If the defendant specifically said in the disclosure request: "I want the officer's notes showing when the tests were done," probably a stay. Otherwise, I'd bet on an adjournment.
neo333 wrote:
. Do the notes have to say "tested per manufacturer's specs" or is tested at 9:55pm sufficient?
"Test ok @ 9:55" should do it. What the officer did to test it can be asked at trial and compared to the manufacturer's procedures.
neo333 wrote:
3. What is the significance of Schnall being an appellate justice? Does her decision therefore carry greater weight?
Yes, since she sits in a higher court, her decisions do carry greater weight. She also is a full-fledged Justice who has been to law school and has a better understanding of law than the vast majority of JPs.

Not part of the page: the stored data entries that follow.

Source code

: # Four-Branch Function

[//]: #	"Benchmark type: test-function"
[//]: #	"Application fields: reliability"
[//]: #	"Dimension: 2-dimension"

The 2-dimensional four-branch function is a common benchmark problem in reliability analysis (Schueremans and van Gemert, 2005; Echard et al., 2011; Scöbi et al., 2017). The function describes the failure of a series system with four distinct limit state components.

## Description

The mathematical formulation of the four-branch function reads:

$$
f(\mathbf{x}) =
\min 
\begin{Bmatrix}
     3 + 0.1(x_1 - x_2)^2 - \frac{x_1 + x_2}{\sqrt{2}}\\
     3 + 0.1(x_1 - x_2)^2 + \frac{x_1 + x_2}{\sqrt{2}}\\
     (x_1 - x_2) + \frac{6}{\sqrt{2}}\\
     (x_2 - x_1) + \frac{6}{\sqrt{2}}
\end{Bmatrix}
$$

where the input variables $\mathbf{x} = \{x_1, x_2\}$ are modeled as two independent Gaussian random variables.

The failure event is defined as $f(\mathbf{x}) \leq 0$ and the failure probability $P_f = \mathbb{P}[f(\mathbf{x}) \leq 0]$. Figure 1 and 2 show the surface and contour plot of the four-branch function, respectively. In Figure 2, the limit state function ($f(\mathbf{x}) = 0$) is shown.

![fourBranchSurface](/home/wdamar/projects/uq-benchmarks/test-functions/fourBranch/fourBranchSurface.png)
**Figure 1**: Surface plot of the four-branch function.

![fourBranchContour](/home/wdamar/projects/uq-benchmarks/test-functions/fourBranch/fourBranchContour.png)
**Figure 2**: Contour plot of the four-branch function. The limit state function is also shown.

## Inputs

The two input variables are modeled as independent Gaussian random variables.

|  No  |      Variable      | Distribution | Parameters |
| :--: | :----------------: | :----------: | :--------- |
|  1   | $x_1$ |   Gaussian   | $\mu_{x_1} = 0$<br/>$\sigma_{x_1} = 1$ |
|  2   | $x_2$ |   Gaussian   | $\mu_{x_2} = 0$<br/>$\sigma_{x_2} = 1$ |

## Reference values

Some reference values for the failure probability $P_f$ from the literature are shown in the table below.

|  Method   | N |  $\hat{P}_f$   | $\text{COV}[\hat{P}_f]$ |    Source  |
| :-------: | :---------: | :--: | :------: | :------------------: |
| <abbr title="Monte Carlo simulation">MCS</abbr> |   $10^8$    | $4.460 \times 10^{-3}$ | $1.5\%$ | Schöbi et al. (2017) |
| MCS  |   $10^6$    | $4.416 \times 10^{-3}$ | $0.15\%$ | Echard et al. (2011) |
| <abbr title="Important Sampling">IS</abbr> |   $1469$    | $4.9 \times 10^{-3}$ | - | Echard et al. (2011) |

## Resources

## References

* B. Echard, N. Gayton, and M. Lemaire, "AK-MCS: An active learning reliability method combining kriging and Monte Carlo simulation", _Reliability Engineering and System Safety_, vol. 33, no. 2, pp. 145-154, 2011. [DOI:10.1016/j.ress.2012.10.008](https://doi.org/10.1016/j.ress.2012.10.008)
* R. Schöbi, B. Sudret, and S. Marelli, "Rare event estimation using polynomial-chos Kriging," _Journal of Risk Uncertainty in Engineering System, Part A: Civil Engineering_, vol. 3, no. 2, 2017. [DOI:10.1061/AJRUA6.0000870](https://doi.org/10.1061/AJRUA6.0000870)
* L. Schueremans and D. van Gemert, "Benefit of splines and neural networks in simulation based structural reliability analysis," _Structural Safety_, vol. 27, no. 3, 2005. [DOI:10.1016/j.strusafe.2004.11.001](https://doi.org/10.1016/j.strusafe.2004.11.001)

Some JPs take their jobs very seriously and do their research thoroughly (names like Cuthbertson and Quon stick out in my mind), but many are not as well-versed, as we all know.
Re:
neo333 wrote:
Too bad the Niewiadomski case isn't available on CanLII!!!!
massive bump
do we need the full Niewiadomski case to use it at trial?
or can we bring cases available on CanLII where other Justices cite Justice Schnall's decision w.r.t. Niewiadomski?
how would we go about getting the Niewiadomski case or any other case not available on CanLII?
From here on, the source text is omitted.